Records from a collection
== == ==

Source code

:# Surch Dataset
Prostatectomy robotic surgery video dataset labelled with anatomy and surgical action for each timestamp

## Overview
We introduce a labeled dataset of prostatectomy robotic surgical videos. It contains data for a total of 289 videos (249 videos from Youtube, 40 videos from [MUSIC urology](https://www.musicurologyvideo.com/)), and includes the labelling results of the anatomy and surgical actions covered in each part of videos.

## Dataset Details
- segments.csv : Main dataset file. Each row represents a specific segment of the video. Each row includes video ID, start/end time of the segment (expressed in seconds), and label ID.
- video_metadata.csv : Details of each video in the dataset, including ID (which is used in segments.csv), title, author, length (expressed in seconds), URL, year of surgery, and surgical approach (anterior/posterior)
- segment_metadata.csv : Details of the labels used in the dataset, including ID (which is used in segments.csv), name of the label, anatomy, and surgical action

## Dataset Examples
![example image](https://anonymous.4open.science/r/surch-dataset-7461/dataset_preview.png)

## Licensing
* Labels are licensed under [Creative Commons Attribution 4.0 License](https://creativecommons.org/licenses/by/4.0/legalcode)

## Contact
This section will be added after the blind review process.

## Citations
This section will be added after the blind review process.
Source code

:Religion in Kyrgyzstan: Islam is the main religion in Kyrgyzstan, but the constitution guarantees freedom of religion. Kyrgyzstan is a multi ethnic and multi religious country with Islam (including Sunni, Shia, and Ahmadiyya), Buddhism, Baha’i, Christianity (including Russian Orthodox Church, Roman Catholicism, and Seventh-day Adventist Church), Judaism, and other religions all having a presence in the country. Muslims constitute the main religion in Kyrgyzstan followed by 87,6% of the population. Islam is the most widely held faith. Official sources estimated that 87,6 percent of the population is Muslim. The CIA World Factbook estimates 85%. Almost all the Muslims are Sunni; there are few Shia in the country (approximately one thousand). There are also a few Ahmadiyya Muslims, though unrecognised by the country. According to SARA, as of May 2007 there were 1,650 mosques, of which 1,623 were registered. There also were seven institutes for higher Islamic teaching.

== == ==

*What needs to be done:* Only the lines from the one containing "## Citations" to the end of the data should be printed, exactly as they stand.

*Result of the exercise:*
## Citations
This section will be added after the blind review process.
Source code

:Religion in Kyrgyzstan: Islam is the main religion in Kyrgyzstan, but the constitution guarantees freedom of religion. Kyrgyzstan is a multi ethnic and multi religious country with Islam (including Sunni, Shia, and Ahmadiyya), Buddhism, Baha’i, Christianity (including Russian Orthodox Church, Roman Catholicism, and Seventh-day Adventist Church), Judaism, and other religions all having a presence in the country. Muslims constitute the main religion in Kyrgyzstan followed by 87,6% of the population. Islam is the most widely held faith. Official sources estimated that 87,6 percent of the population is Muslim. The CIA World Factbook estimates 85%. Almost all the Muslims are Sunni; there are few Shia in the country (approximately one thousand). There are also a few Ahmadiyya Muslims, though unrecognised by the country. According to SARA, as of May 2007 there were 1,650 mosques, of which 1,623 were registered. There also were seven institutes for higher Islamic teaching.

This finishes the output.